I've missed this one until today. Apparently back in April, a teen burglary ring was working the fishing camps on Gravine Island as well as other businesses and residences in and around Baldwin County, Alabama. On April 15th, at 4AM, they were spotted by some neighbors who fired a couple of "warning shots" well away from the three burglars that they could see to scare them off. (The teens were also armed with a rifle, a pistol and a knife, per police investigators.) By sheer dumb luck, one of those shots hit a fourth burglar, Summer Moody, who was hiding in some bushes. The shooters rendered aid for her as best they could once they realized that she'd been hit but she died ten days later from her injuries. The Baldwin County District Attorney submitted the case to a Grand Jury and obtained felony murder indictments against the three surviving burglars under the doctrine that co-conspirators in a crime where a death occurs are held to be responsible for that death. The DA also decided not to charge the shooters as there was no intent to cause harm with the warning shots. Predictably, the family and friends of the dirtbag burglars are livid and their attorney has filed a lawsuit against the three shooters, the local police chief (who wasn't there), and the owner of the cabin that the punks were burglarizing. (He also wasn't there.)
All the stories that you could ever want about this case are compiled here:
Gravine Island Felony Murder case article compilation.
Personally, while I sympathize with the family of Summer Moody to an extent, I have to note that their daughter was engaged in a felony burglary with her boyfriend and his pals. That being the case, I don't think that these people should get a pay day out of raising a little thugette and turning her loose on the community. In a perfect world, there would be no lawsuits allowed by a plaintiff or their family in a case where the plaintiff is injured or dies as a result of criminal activity that they were engaged in.

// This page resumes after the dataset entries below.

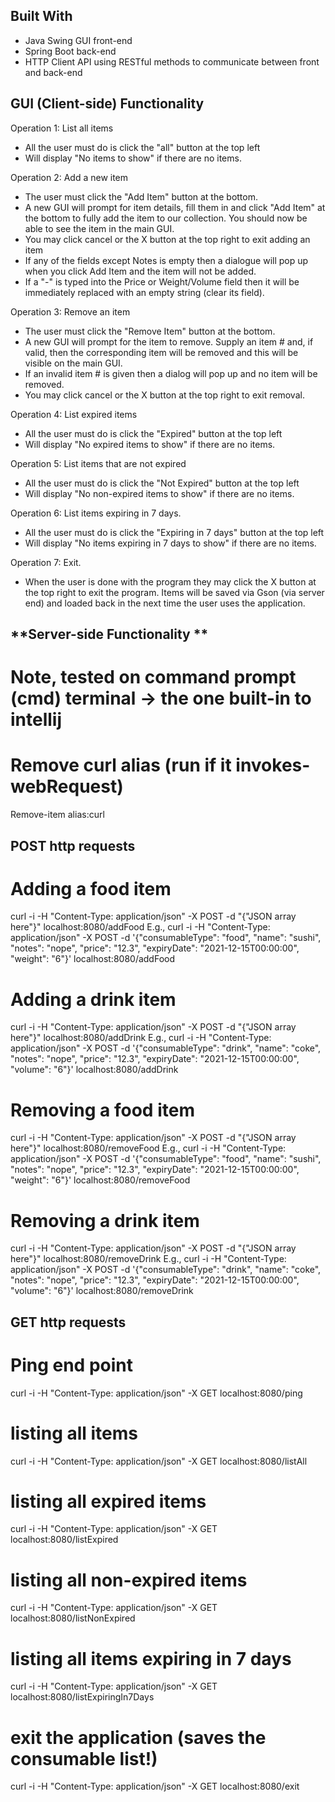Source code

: **Built With**
-----------
- Java Swing GUI front-end
- Spring Boot back-end 
- HTTP Client API using RESTful methods to communicate between front and back-end

GUI (Client-side) Functionality
----------------------------------
Operation 1: List all items
- All the user must do is click the "all" button at the top left
- Will display "No items to show" if there are no items.

Operation 2: Add a new item
- The user must click the "Add Item" button at the bottom.
- A new GUI will prompt for item details, fill them in and click "Add Item" at the bottom
  to fully add the item to our collection. You should now be able to see the item in the main GUI.
- You may click cancel or the X button at the top right to exit adding an item
- If any of the fields except Notes is empty then a dialogue will pop up when you click
  Add Item and the item will not be added.
- If a "-" is typed into the Price or Weight/Volume field then it will be immediately replaced with
  an empty string (clear its field).

Operation 3: Remove an item
- The user must click the "Remove Item" button at the bottom.
- A new GUI will prompt for the item to remove. Supply an item # and, if valid,
  then the corresponding item will be removed and this will be visible on the main GUI.
- If an invalid item # is given then a dialog will pop up and no item will be removed.
- You may click cancel or the X button at the top right to exit removal.

Operation 4: List expired items
- All the user must do is click the "Expired" button at the top left
- Will display "No expired items to show" if there are no items.

Operation 5: List items that are not expired
- All the user must do is click the "Not Expired" button at the top left
- Will display "No non-expired items to show" if there are no items.

Operation 6: List items expiring in 7 days.
- All the user must do is click the "Expiring in 7 days" button at the top left
- Will display "No items expiring in 7 days to show" if there are no items.

Operation 7: Exit.
- When the user is done with the program they may click the X button at the top right
  to exit the program. Items will be saved via Gson (via server end) and loaded back in the next time
  the user uses the application.

**Server-side Functionality **
-------------------------------
# Note, tested on command prompt (cmd) terminal -> the one built-in to intellij

# Remove curl alias (run if it invokes-webRequest)
Remove-item alias:curl

POST http requests
-----------------
# Adding a food item
curl -i -H "Content-Type: application/json" -X POST -d "{"JSON array here"}" localhost:8080/addFood
E.g.,
curl -i -H "Content-Type: application/json" -X POST -d '{\"consumableType\": \"food\", \"name\": \"sushi\", \"notes\": \"nope\", \"price\": \"12.3\", \"expiryDate\": \"2021-12-15T00:00:00\", \"weight\": \"6\"}' localhost:8080/addFood

# Adding a drink item
curl -i -H "Content-Type: application/json" -X POST -d "{"JSON array here"}" localhost:8080/addDrink
E.g.,
curl -i -H "Content-Type: application/json" -X POST -d '{\"consumableType\": \"drink\", \"name\": \"coke\", \"notes\": \"nope\", \"price\": \"12.3\", \"expiryDate\": \"2021-12-15T00:00:00\", \"volume\": \"6\"}' localhost:8080/addDrink

# Removing a food item
curl -i -H "Content-Type: application/json" -X POST -d "{"JSON array here"}" localhost:8080/removeFood
E.g.,
curl -i -H "Content-Type: application/json" -X POST -d '{\"consumableType\": \"food\", \"name\": \"sushi\", \"notes\": \"nope\", \"price\": \"12.3\", \"expiryDate\": \"2021-12-15T00:00:00\", \"weight\": \"6\"}' localhost:8080/removeFood

# Removing a drink item
curl -i -H "Content-Type: application/json" -X POST -d "{"JSON array here"}" localhost:8080/removeDrink
E.g.,
curl -i -H "Content-Type: application/json" -X POST -d '{\"consumableType\": \"drink\", \"name\": \"coke\", \"notes\": \"nope\", \"price\": \"12.3\", \"expiryDate\": \"2021-12-15T00:00:00\", \"volume\": \"6\"}' localhost:8080/removeDrink

GET http requests
-----------------
# Ping end point
curl -i -H "Content-Type: application/json" -X GET localhost:8080/ping

# listing all items
curl -i -H "Content-Type: application/json" -X GET localhost:8080/listAll

# listing all expired items
curl -i -H "Content-Type: application/json" -X GET localhost:8080/listExpired

# listing all non-expired items
curl -i -H "Content-Type: application/json" -X GET localhost:8080/listNonExpired

# listing all items expiring in 7 days
curl -i -H "Content-Type: application/json" -X GET localhost:8080/listExpiringIn7Days

# exit the application (saves the consumable list!)
curl -i -H "Content-Type: application/json" -X GET localhost:8080/exit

Now this case should also stand as yet another example of why we don't fire warning shots in a self-defense situation. In a self-defense situation, you are allowed to use deadly force when you reasonably believe that your life or that of another is in immediate danger. That means that you shoot to stop the threat. If you just shoot into the air or the ground, what you're saying is "I didn't really feel quite that threatened yet." By doing so, you just negated your own legal justification for using the force at all. Many people have gone to jail for making that mistake. Part of defending yourself with a firearm is knowing and following the laws in your jurisdiction, and most jurisdictions today do not allow warning shots.
Fortunately for these three men, Alabama's laws are a bit more lax than most states when it comes to using deadly force. However they're now facing a million-dollar civil lawsuit. I wish them well, and I also hope that the three teens charged get convicted and pull down three nice Alabama-style prison sentences, the kind that see them behind bars for a long time.